» Exercise prompt
An exact, complete copy of the entries is needed, with the pictures left out.

[Data items]
::::

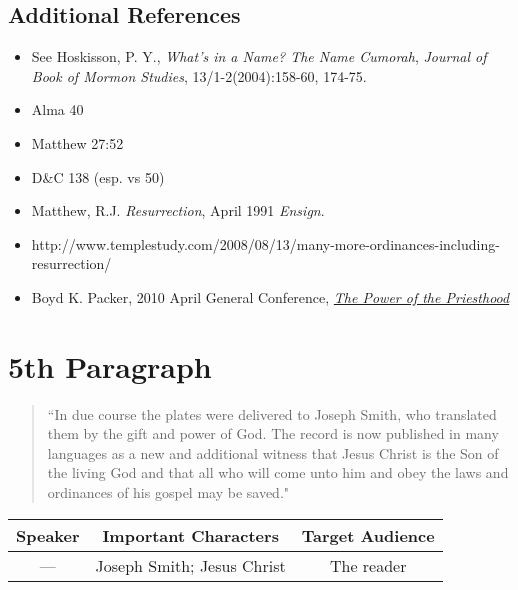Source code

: \documentclass[12pt]{report}
\begin{document}
\subsection{Additional References\label{intro:references4}}
\begin{itemize}
\item See Hoskisson, P. Y., \emph{What's in a Name? The Name \emph{Cumorah}}, \emph{Journal of Book of Mormon Studies}, 13/1-2(2004):158-60, 174-75.
\item Alma 40
\item Matthew 27:52
\item D\&C 138 (esp. vs 50)
\item Matthew, R.J. \emph{Resurrection}, April 1991 \emph{Ensign}.
\item http://www.templestudy.com/2008/08/13/many-more-ordinances-including-resurrection/
\item Boyd K. Packer, 2010 April General Conference, \href{https://www.lds.org/general-conference/2010/04/the-power-of-the-priesthood?lang=eng}{\emph{The Power of the Priesthood}}
\end{itemize}

\section{5th Paragraph\label{intro:5th}}
\begin{center}
\begin{quote}
``In due course the plates were delivered to Joseph Smith, who translated them by the gift and power of God.  The record is now published in many languages as a new and additional witness that Jesus Christ is the Son of the living God and that all who will come unto him and obey the laws and ordinances of his gospel may be saved."
\end{quote}
\end{center}

\begin{table}[h!]
\centering
\label{table:intro5}
\begin{tabular*}{\textwidth}{c @{\extracolsep{\fill}}cc}
Speaker & Important Characters & Target Audience \\
\hline
\rule{0pt}{3ex}--- & Joseph Smith; Jesus Christ & The reader 
\end{tabular*}
\end{table}
\end{document}
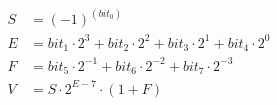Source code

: \begin{equation*}
\begin{aligned}
    S &= (-1)^{(bit_0)} \\
    E &= bit_1 \cdot 2^3 + bit_2 \cdot 2^2 + bit_3 \cdot 2^1 + bit_4 \cdot 2^0 \\
    F &= bit_5 \cdot 2^{-1} + bit_6 \cdot 2^{-2} + bit_7 \cdot 2^{-3} \\
    V &= S \cdot 2^{E - 7} \cdot (1 + F)
\end{aligned}
\end{equation*}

::::

» Solution for this task
Source code

: \documentclass[12pt]{report}
\begin{document}
\subsection{Additional References\label{intro:references4}}
\begin{itemize}
\item See Hoskisson, P. Y., \emph{What's in a Name? The Name \emph{Cumorah}}, \emph{Journal of Book of Mormon Studies}, 13/1-2(2004):158-60, 174-75.
\item Alma 40
\item Matthew 27:52
\item D\&C 138 (esp. vs 50)
\item Matthew, R.J. \emph{Resurrection}, April 1991 \emph{Ensign}.
\item http://www.templestudy.com/2008/08/13/many-more-ordinances-including-resurrection/
\item Boyd K. Packer, 2010 April General Conference, \href{https://www.lds.org/general-conference/2010/04/the-power-of-the-priesthood?lang=eng}{\emph{The Power of the Priesthood}}
\end{itemize}

\section{5th Paragraph\label{intro:5th}}
\begin{center}
\begin{quote}
``In due course the plates were delivered to Joseph Smith, who translated them by the gift and power of God.  The record is now published in many languages as a new and additional witness that Jesus Christ is the Son of the living God and that all who will come unto him and obey the laws and ordinances of his gospel may be saved."
\end{quote}
\end{center}

\begin{table}[h!]
\centering
\label{table:intro5}
\begin{tabular*}{\textwidth}{c @{\extracolsep{\fill}}cc}
Speaker & Important Characters & Target Audience \\
\hline
\rule{0pt}{3ex}--- & Joseph Smith; Jesus Christ & The reader 
\end{tabular*}
\end{table}
\end{document}
Source code

: \begin{equation*}
\begin{aligned}
    S &= (-1)^{(bit_0)} \\
    E &= bit_1 \cdot 2^3 + bit_2 \cdot 2^2 + bit_3 \cdot 2^1 + bit_4 \cdot 2^0 \\
    F &= bit_5 \cdot 2^{-1} + bit_6 \cdot 2^{-2} + bit_7 \cdot 2^{-3} \\
    V &= S \cdot 2^{E - 7} \cdot (1 + F)
\end{aligned}
\end{equation*}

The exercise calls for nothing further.